Effect of Dimensionality and Doping in Quasi-"One-Dimensional (1-D)" Nitrogen-Doped Graphene Nanoribbons on the Oxygen Reduction Reaction.

Abstract

Designing an efficient metal-free electrocatalyst for the oxygen reduction reaction (ORR) is a challenging research theme having enormous practical importance in several renewable energy technologies like fuel cell and metal-air batteries. Here we discuss a cost-effective and commercially viable strategy to develop high-performance nitrogen-doped graphene nanoribbon (N-GNR), which is a quasi-"one-dimensional" analogue of graphene. We have selected the N-GNR system to identify the doping-induced variation in the distribution of active catalytic sites experimentally in graphene-based electrocatalysts. N-GNR exhibits a comparable exchange current density (1.65 × 10-9 vs 2.25 × 10-9 A cm-2), thermodynamic potential (0.80 vs 0.83 V), and smaller Tafel slope (55 vs 60 mV dec-1) with respect to the benchmarking platinum/carbon (Pt/C), and also, more precisely, it goes through a four-electron pathway with low hydrogen peroxide yield.
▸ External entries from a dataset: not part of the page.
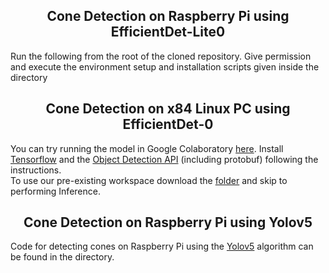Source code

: ## <div align="center">Cone Detection on Raspberry Pi using EfficientDet-Lite0</div>
Run the following from the root of the cloned repository. Give permission and execute the environment setup and installation scripts given inside the directory

## <div align="center">Cone Detection on x84 Linux PC using EfficientDet-0</div>
You can try running the model in Google Colaboratory [here](data/Notebook/EfficientDet_0.ipynb). Install [Tensorflow](https://www.tensorflow.org/install) and the [Object Detection API](https://tensorflow-object-detection-api-tutorial.readthedocs.io/en/latest/) (including protobuf) following the instructions.<br> To use our pre-existing workspace download the [folder](https://drive.google.com/drive/folders/15Ox6XZGKtxiFpEPpOfzffWUlkTCKG4vx?usp=sharing) and skip to performing Inference. 

## <div align="center">Cone Detection on Raspberry Pi using Yolov5</div>
Code for detecting cones on Raspberry Pi using the [Yolov5](https://github.com/ultralytics/yolov5) algorithm can be found in the directory. <br>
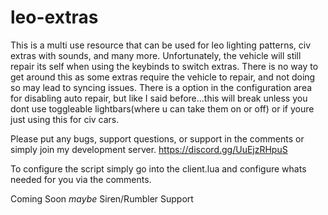 # leo-extras

This is a multi use resource that can be used for leo lighting patterns, civ extras with sounds, and many more. Unfortunately, the vehicle will still repair its self when using the keybinds to switch extras. There is no way to get around this as some extras require the vehicle to repair, and not doing so may lead to syncing issues. There is a option in the configuration area for disabling auto repair, but like I said before...this will break unless you dont use toggleable lightbars(where u can take them on or off) or if youre just using this for civ cars.

Please put any bugs, support questions, or support in the comments or simply join my development server. https://discord.gg/UuEjzRHpuS

To configure the script simply go into the client.lua and configure whats needed for you via the comments.

Coming Soon _maybe_
Siren/Rumbler Support

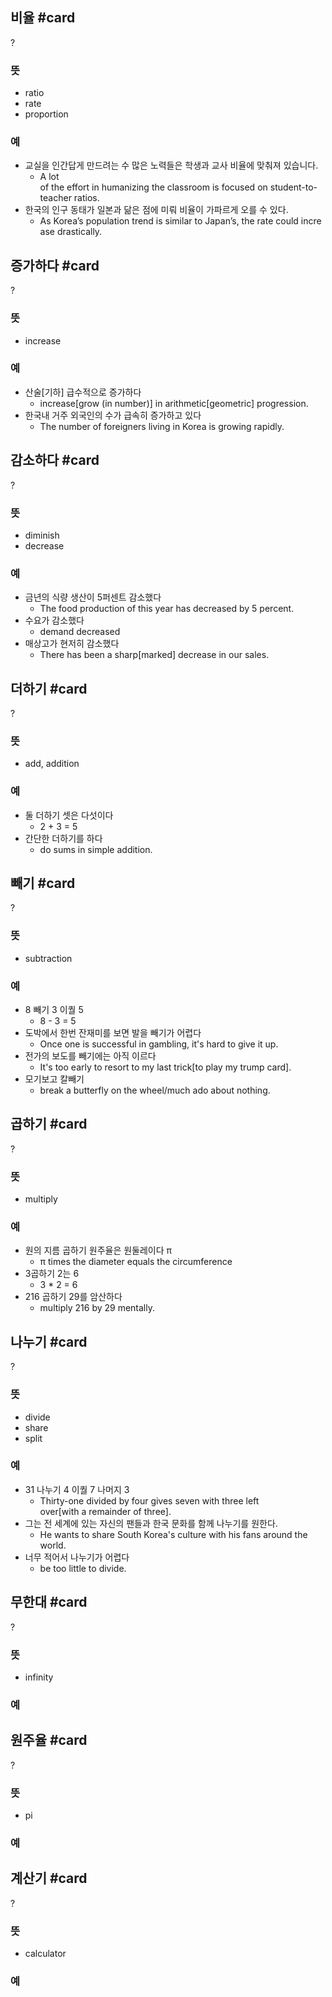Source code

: ## 비율 #card
?
### 뜻
- ratio
- rate
- proportion
### 예
- 교실을 인간답게 만드려는 수 많은 노력들은 학생과 교사 비율에 맞춰져 있습니다.
	- A lot of the effort in humanizing the classroom is focused on student-to-teacher ratios.
- 한국의 인구 동태가 일본과 닮은 점에 미뤄 비율이 가파르게 오를 수 있다.
	- As Korea’s population trend is similar to Japan’s, the rate could increase drastically.
<!--SR:!2024-12-01,2,243-->

## 증가하다 #card
?
### 뜻
- increase
### 예
- 산술[기하] 급수적으로 증가하다
	- increase[grow (in number)] in arithmetic[geometric] progression.
- 한국내 거주 외국인의 수가 급속히 증가하고 있다
	- The number of foreigners living in Korea is growing rapidly.
<!--SR:!2025-01-13,112,290-->

## 감소하다 #card
?
### 뜻
- diminish
- decrease
### 예
- 금년의 식량 생산이 5퍼센트 감소했다
	- The food production of this year has decreased by 5 percent.
- 수요가 감소했다
	- demand decreased
- 매상고가 현저히 감소했다
	- There has been a sharp[marked] decrease in our sales.
<!--SR:!2024-12-14,26,242-->

## 더하기 #card
?
### 뜻
- add, addition
### 예
- 둘 더하기 셋은 다섯이다
	- 2 + 3 = 5
- 간단한 더하기를 하다
	- do sums in simple addition.
<!--SR:!2025-03-12,120,302-->

## 빼기 #card
?
### 뜻
- subtraction
### 예
- 8 빼기 3 이퀄 5
	- 8 - 3 = 5
- 도박에서 한번 잔재미를 보면 발을 빼기가 어렵다
	- Once one is successful in gambling, it's hard to give it up.
- 전가의 보도를 빼기에는 아직 이르다
	- It's too early to resort to my last trick[to play my trump card].
- 모기보고 칼빼기
	- break a butterfly on the wheel/much ado about nothing.
<!--SR:!2025-03-04,135,290-->

## 곱하기 #card
?
### 뜻
- multiply
### 예
- 원의 지름 곱하기 원주율은 원둘레이다 π
	- π times the diameter equals the circumference
- 3곱하기 2는 6
	- 3 * 2 = 6
- 216 곱하기 29를 암산하다
	- multiply 216 by 29 mentally.
<!--SR:!2024-12-09,21,269-->

## 나누기 #card
?
### 뜻
- divide
- share
- split
### 예
- 31 나누기 4 이퀄 7 나머지 3
	- Thirty-one divided by four gives seven with three left over[with a remainder of three].
- 그는 전 세계에 있는 자신의 팬들과 한국 문화를 함께 나누기를 원한다.
	- He wants to share South Korea's culture with his fans around the world.
- 너무 적어서 나누기가 어렵다
	- be too little to divide.
<!--SR:!2025-04-06,164,310-->

## 무한대 #card
?
### 뜻
- infinity
### 예
<!--SR:!2024-12-02,4,246-->

## 원주율 #card
?
### 뜻
- pi
### 예
<!--SR:!2024-11-30,4,189-->

## 계산기 #card
?
### 뜻
- calculator
### 예
<!--SR:!2025-03-03,134,302-->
Although the exact mechanism is still not clear, the theme of the work is based on the identification of the possible active sites with the help of experimental evidence like X-ray photoelectron spectroscopy. These results support the assumption that an edge N (pyridinic N)-bonded adjacent C lowers the activation energy barriers of O2 adsorption, predominantly to kinetically facilitate the ORR activity. We hope these results will be helpful in developing more efficient ORR catalysts.